As per yesterday’s announcement, Covid-positive patients will be shifted to Covid care centres, which means Rajeshwari doesn’t have to check their oxygen saturation levels everyday. “Even though I used to sanitise the device after every use, repeat use by multiple persons had proved to be a challenge.”
But then, life won’t change much for her.
She still has to visit primary contacts in their homes and deal with people showing Covid-19 symptoms during the survey on influenza-like illness (ILI), for which she visits 50 houses every day. Mobilising people for vaccination is another task she has to attend to.
There’s more.
From recording the vitals of the vulnerable population, listening to their concerns about hospitalisation to persuading those with Covid symptoms to get the test done, she spends most of the day interacting with people.
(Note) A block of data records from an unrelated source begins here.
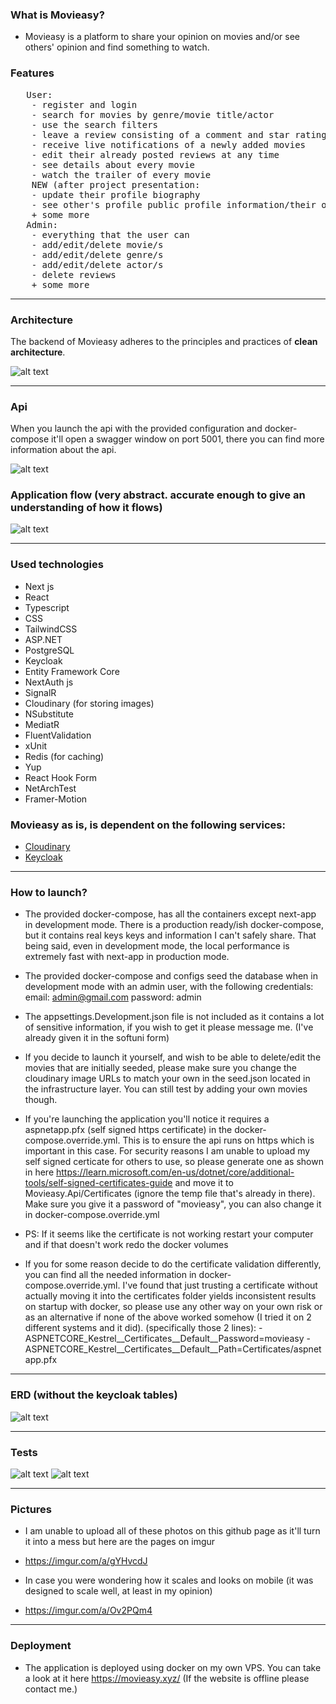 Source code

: ### What is Movieasy?
- Movieasy is a platform to share your opinion on movies and/or see others' opinion and find something to watch.

### Features
<pre>
   User:
    - register and login
    - search for movies by genre/movie title/actor 
    - use the search filters
    - leave a review consisting of a comment and star rating on any movie (except ones who are to be released)
    - receive live notifications of a newly added movies
    - edit their already posted reviews at any time
    - see details about every movie
    - watch the trailer of every movie
    NEW (after project presentation: 
    - update their profile biography
    - see other's profile public profile information/their own
    + some more
   Admin:
    - everything that the user can
    - add/edit/delete movie/s
    - add/edit/delete genre/s
    - add/edit/delete actor/s
    - delete reviews
    + some more
</pre>

------------

### Architecture
The backend of Movieasy adheres to the principles and practices of **clean architecture**.

![alt text](https://pbs.twimg.com/media/F92a6qvXYAA6i8K?format=png&name=4096x4096 "Logo Title Text 1")

------------

### Api
When you launch the api with the provided configuration and docker-compose it'll open a swagger window on port 5001, there you can find more information about the api.

![alt text](https://github.com/kristian234/Movieasy/blob/master/images/swagger.png)

### Application flow (very abstract. accurate enough to give an understanding of how it flows)
![alt text](https://github.com/kristian234/Movieasy/blob/master/images/movieasyflownew.png)

------------

### Used technologies
- Next js
- React
- Typescript
- CSS
- TailwindCSS
- ASP.NET
- PostgreSQL
- Keycloak
- Entity Framework Core
- NextAuth js
- SignalR
- Cloudinary (for storing images)  
- NSubstitute
- MediatR
- FluentValidation
- xUnit
- Redis (for caching)
- Yup 
- React Hook Form
- NetArchTest
- Framer-Motion

### Movieasy as is, is dependent on the following services:
- [Cloudinary](https://cloudinary.com/)
- [Keycloak](https://www.keycloak.org/)
  
------------

### How to launch?
- The provided docker-compose, has all the containers except next-app in development mode. There is a production ready/ish docker-compose, but it contains real keys keys and information I can't safely share. That being said, even in development mode, the local performance is extremely fast with next-app in production mode.
- The provided docker-compose and configs seed the database when in development mode with an admin user, with the following credentials:
  email: admin@gmail.com
  password: admin
- The appsettings.Development.json file is not included as it contains a lot of sensitive information, if you wish to get it please message me. (I've already given it in the softuni form)
- If you decide to launch it yourself, and wish to be able to delete/edit the movies that are initially seeded, please make sure you change the cloudinary image URLs to match your own in the seed.json located in the infrastructure layer. You can still test by adding your own movies though.
- If you're launching the application you'll notice it requires a aspnetapp.pfx (self signed https certificate) in the docker-compose.override.yml. This is to ensure the api runs on https which is important in this case. For security reasons I am unable to upload my self signed certicate for others to use, so please generate one as shown in here https://learn.microsoft.com/en-us/dotnet/core/additional-tools/self-signed-certificates-guide and move it to  Movieasy.Api/Certificates (ignore the temp file that's already in there). Make sure you give it a password of "movieasy", you can also change it in docker-compose.override.yml
- PS: If it seems like the certificate is not working restart your computer and if that doesn't work redo the docker volumes 
  
- If you for some reason decide to do the certificate validation differently, you can find all the needed information in docker-compose.override.yml. I've found that just trusting a certificate without actually moving it into the certificates folder yields inconsistent results on startup with docker, so please use any other way on your own risk or as an alternative if none of the above worked somehow (I tried it on 2 different systems and it did).
(specifically those 2 lines):
      - ASPNETCORE_Kestrel__Certificates__Default__Password=movieasy
      - ASPNETCORE_Kestrel__Certificates__Default__Path=Certificates/aspnetapp.pfx
  
------------

### ERD (without the keycloak tables)
![alt text](https://github.com/kristian234/Movieasy/blob/master/images/erd1.jpg)

------------

### Tests
![alt text](https://github.com/kristian234/Movieasy/blob/master/images/domain-tests.jpg)
![alt text](https://github.com/kristian234/Movieasy/blob/master/images/application-tests.jpg)

------------

### Pictures
- I am unable to upload all of these photos on this github page as it'll turn it into a mess but here are the pages on imgur
- https://imgur.com/a/gYHvcdJ

- In case you were wondering how it scales and looks on mobile (it was designed to scale well, at least in my opinion)
- https://imgur.com/a/Ov2PQm4
  
------------

### Deployment
- The application is deployed using docker on my own VPS. You can take a look at it here https://movieasy.xyz/ (If the website is offline please contact me.)
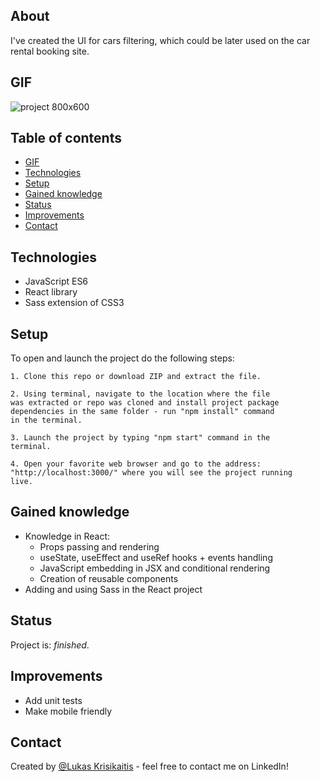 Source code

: ## About

I've created the UI for cars filtering, which could be later used on the car rental booking site.

## GIF

![project 800x600](https://user-images.githubusercontent.com/23439837/124362827-244d5e80-dc40-11eb-95f5-b01dcd49c8b7.gif)

## Table of contents

- [GIF](#gif)
- [Technologies](#technologies)
- [Setup](#setup)
- [Gained knowledge](#gained-knowledge)
- [Status](#status)
- [Improvements](#improvements)
- [Contact](#contact)

## Technologies

- JavaScript ES6
- React library
- Sass extension of CSS3

## Setup

To open and launch the project do the following steps:

    1. Clone this repo or download ZIP and extract the file.

    2. Using terminal, navigate to the location where the file
    was extracted or repo was cloned and install project package
    dependencies in the same folder - run "npm install" command
    in the terminal.

    3. Launch the project by typing "npm start" command in the
    terminal.

    4. Open your favorite web browser and go to the address:
    "http://localhost:3000/" where you will see the project running
    live.

## Gained knowledge

- Knowledge in React:
  - Props passing and rendering
  - useState, useEffect and useRef hooks + events handling
  - JavaScript embedding in JSX and conditional rendering
  - Creation of reusable components
- Adding and using Sass in the React project

## Status

Project is: _finished_.

## Improvements

- Add unit tests
- Make mobile friendly

## Contact

Created by [@Lukas Krisikaitis](https://www.linkedin.com/in/lukas-krisikaitis-44597a1b0/) - feel free to contact me on LinkedIn!
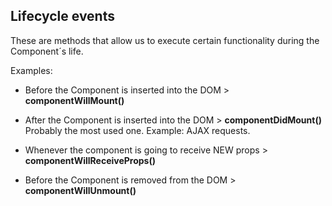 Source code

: ## Lifecycle events

These are methods that allow us to execute certain functionality during the Component´s life.

Examples:

* Before the Component is inserted into the DOM > **componentWillMount()**
* After the Component is inserted into the DOM > **componentDidMount()**
  Probably the most used one. Example: AJAX requests.

* Whenever the component is going to receive NEW props > **componentWillReceiveProps()**

* Before the Component is removed from the DOM > **componentWillUnmount()**

<!--
  TODO: Add others and separate by deprecation.
-->
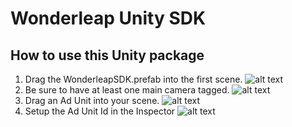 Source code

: # Wonderleap Unity SDK

## How to use this Unity package
1. Drag the WonderleapSDK.prefab into the first scene.
![alt text](https://i.imgur.com/XbEriYp.png "WonderleapSDK")
2. Be sure to have at least one main camera tagged.
![alt text](https://i.imgur.com/vl4ucY3.png "Main Camera")
3. Drag an Ad Unit into your scene.
![alt text](https://i.imgur.com/7FmYwJi.png "Drag Ad Unit")
4. Setup the Ad Unit Id in the Inspector
![alt text](https://i.imgur.com/2EgdMxs.png "Setup Ad Unit Id")
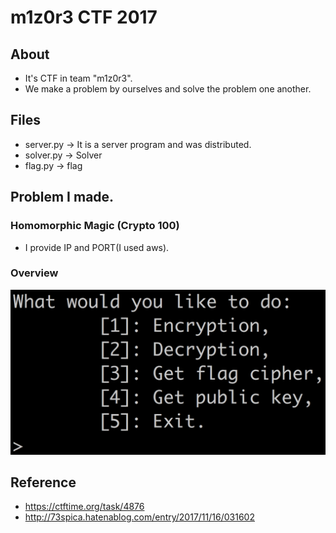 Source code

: # m1z0r3 CTF 2017
## About
* It's CTF in team "m1z0r3".
* We make a problem by ourselves and solve the problem one another.

## Files
* server.py -> It is a server program and was distributed.
* solver.py -> Solver
* flag.py -> flag

## Problem I made.
### Homomorphic Magic (Crypto 100)
* I provide IP and PORT(I used aws).

### Overview
![problem](https://github.com/73spica/ctf/blob/master/m1z0r3_CTF/2017/overview/server.png)

## Reference
* https://ctftime.org/task/4876
* http://73spica.hatenablog.com/entry/2017/11/16/031602
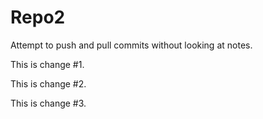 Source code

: # Repo2
Attempt to push and pull commits without looking at notes.

This is change #1.

This is change #2.

This is change #3.
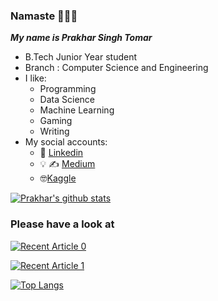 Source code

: ### Namaste 👋:bowing_man:

***My name is Prakhar Singh Tomar***
- B.Tech Junior Year student
- Branch : Computer Science and Engineering
- I like:
  - Programming
  - Data Science
  - Machine Learning
  - Gaming 
  - Writing
- My social accounts:
  - :necktie: [Linkedin](https://www.linkedin.com/in/tombro27)
  - :bulb:	:writing_hand: [Medium](https://medium.com/@prakharsinghtomar)
  - :nerd_face:[Kaggle](https://www.kaggle.com/prakharsinghtomar)

[![Prakhar's github stats](https://github-readme-stats.vercel.app/api?username=tombro27&count_private=true&show_icons=true&theme=merko&hide_rank=false)](https://github.com/anuraghazra/github-readme-stats)

### Please have a look at

<a target="_blank" href="https://github-readme-medium-recent-article.vercel.app/medium/@prakharsinghtomar/0"><img src="https://github-readme-medium-recent-article.vercel.app/medium/@prakharsinghtomar/0" alt="Recent Article 0">
  
<a target="_blank" href="https://github-readme-medium-recent-article.vercel.app/medium/@prakharsinghtomar/1"><img src="https://github-readme-medium-recent-article.vercel.app/medium/@prakharsinghtomar/1" alt="Recent Article 1">

[![Top Langs](https://github-readme-stats.vercel.app/api/top-langs/?username=tombro27&count_private=true&layout=compact)](https://github.com/anuraghazra/github-readme-stats)

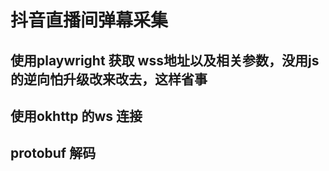 # 抖音直播间弹幕采集

## 使用playwright 获取 wss地址以及相关参数，没用js 的逆向怕升级改来改去，这样省事

## 使用okhttp 的ws 连接

## protobuf 解码
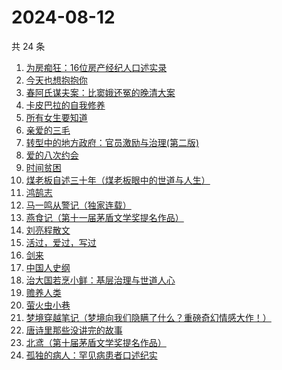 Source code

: # 2024-08-12

共 24 条

<!-- BEGIN WEREAD -->
<!-- 最后更新时间 2024-08-12 11:15:24 +0800 -->
1. [为房痴狂：16位房产经纪人口述实录](https://weread.qq.com/web/bookDetail/54732a60813ab912ag018a73)
1. [今天也想抱抱你](https://weread.qq.com/web/bookDetail/9bc32b40813ab9132g010e03)
1. [春阿氏谋夫案：比窦娥还冤的晚清大案](https://weread.qq.com/web/bookDetail/9bd32550813ab9125g0172e5)
1. [卡皮巴拉的自我修养](https://weread.qq.com/web/bookDetail/1ae32440813ab912ag0174db)
1. [所有女生要知道](https://weread.qq.com/web/bookDetail/36a325d0813ab89dbg0128d1)
1. [亲爱的三毛](https://weread.qq.com/web/bookDetail/14832ff071551cb01481f7b)
1. [转型中的地方政府：官员激励与治理(第二版)](https://weread.qq.com/web/bookDetail/4e732b3071cd7c794e71c25)
1. [爱的八次约会](https://weread.qq.com/web/bookDetail/dfc32660720582eadfcb192)
1. [时间贫困](https://weread.qq.com/web/bookDetail/22a327a0813ab86fbg010c7d)
1. [煤老板自述三十年（煤老板眼中的世道与人生）](https://weread.qq.com/web/bookDetail/87432450813ab9177g0110f5)
1. [鸿鹄志](https://weread.qq.com/web/bookDetail/99a32a20813ab6868g015237)
1. [马一鸣从警记（独家连载）](https://weread.qq.com/web/bookDetail/1a632c20813ab7cf9g01532f)
1. [燕食记（第十一届茅盾文学奖提名作品）](https://weread.qq.com/web/bookDetail/05f32020813ab9135g0152ff)
1. [刘亮程散文](https://weread.qq.com/web/bookDetail/0b532370813ab78fdg014c98)
1. [活过，爱过，写过](https://weread.qq.com/web/bookDetail/a0032d50813ab70afg0164f6)
1. [剑来](https://weread.qq.com/web/bookDetail/8e5326b07153adcf8e53d42)
1. [中国人史纲](https://weread.qq.com/web/bookDetail/229326f071e3bcdd229c12c)
1. [治大国若烹小鲜：基层治理与世道人心](https://weread.qq.com/web/bookDetail/57e32aa0813ab75ddg010a4d)
1. [赡养人类](https://weread.qq.com/web/bookDetail/a783203071eb6320a789765)
1. [萤火虫小巷](https://weread.qq.com/web/bookDetail/c9f32d00729aa62ac9fb7ca)
1. [梦境穿越笔记（梦境向我们隐瞒了什么？重磅奇幻情感大作！）](https://weread.qq.com/web/bookDetail/b4f32940813ab9152g019d1c)
1. [唐诗里那些没讲完的故事](https://weread.qq.com/web/bookDetail/a9732d50813ab90ecg012951)
1. [北鸢（第十届茅盾文学奖提名作品）](https://weread.qq.com/web/bookDetail/bad32b607169946cbad8dad)
1. [孤独的病人：罕见病患者口述纪实](https://weread.qq.com/web/bookDetail/73332b10813ab909fg0175e6)
<!-- END WEREAD --> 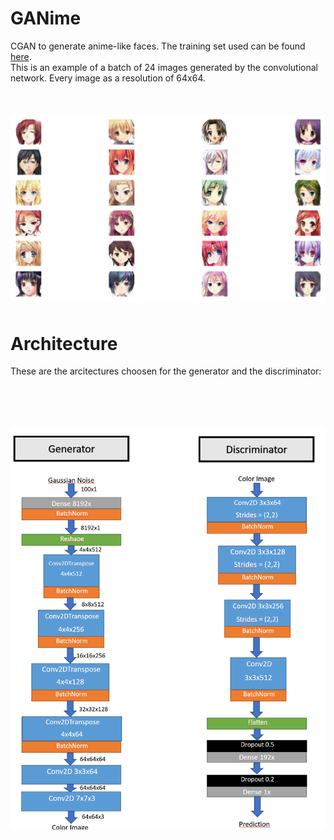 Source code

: # GANime
CGAN to generate anime-like faces. The training set used can be found [here](https://www.kaggle.com/splcher/animefacedataset).
</br>
This is an example of a batch of 24 images generated by the convolutional network. Every image as a resolution of 64x64.
</br>
<img src="Examples.png"
     alt="Generated Anime Faces"
     style="float: left; margin-top: 50px; margin-bottom: 50px;" />
     

# Architecture
These are the arcitectures choosen for the generator and the discriminator:

</br>
<img src="Architecture.png"
     alt="Layer diagram"
     style="float: left; margin-top: 50px; margin-bottom: 50px;" />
All the while, she feels that there are much more Covid-affected people who are not diagnosed yet. In her district, Ballari, roughly four in 10 tested are turning positive already.
During the rest of the day and sometimes, even at night, she attends to the needs of pregnant women, women in postnatal care, children and those who are severely sick.
Equipped with just a cloth mask, a sanitiser bottle, a pulse oximeter and Covid-19-related information she has gathered from different sources over the past year, Rajeshwari tries her best to protect herself and over 250 households in her care.
“Every time I try to clear their doubt or address a fear, I realise how underprepared I am. Everything is so confusing. Will I be able to protect people or end up losing their trust?” she asks.
Like Rajeshwari, around 42,000 ASHAs, who are the face of the public healthcare system in the villages and effectively the first point of contact for lakhs of people seeking medical attention, are feeling helpless.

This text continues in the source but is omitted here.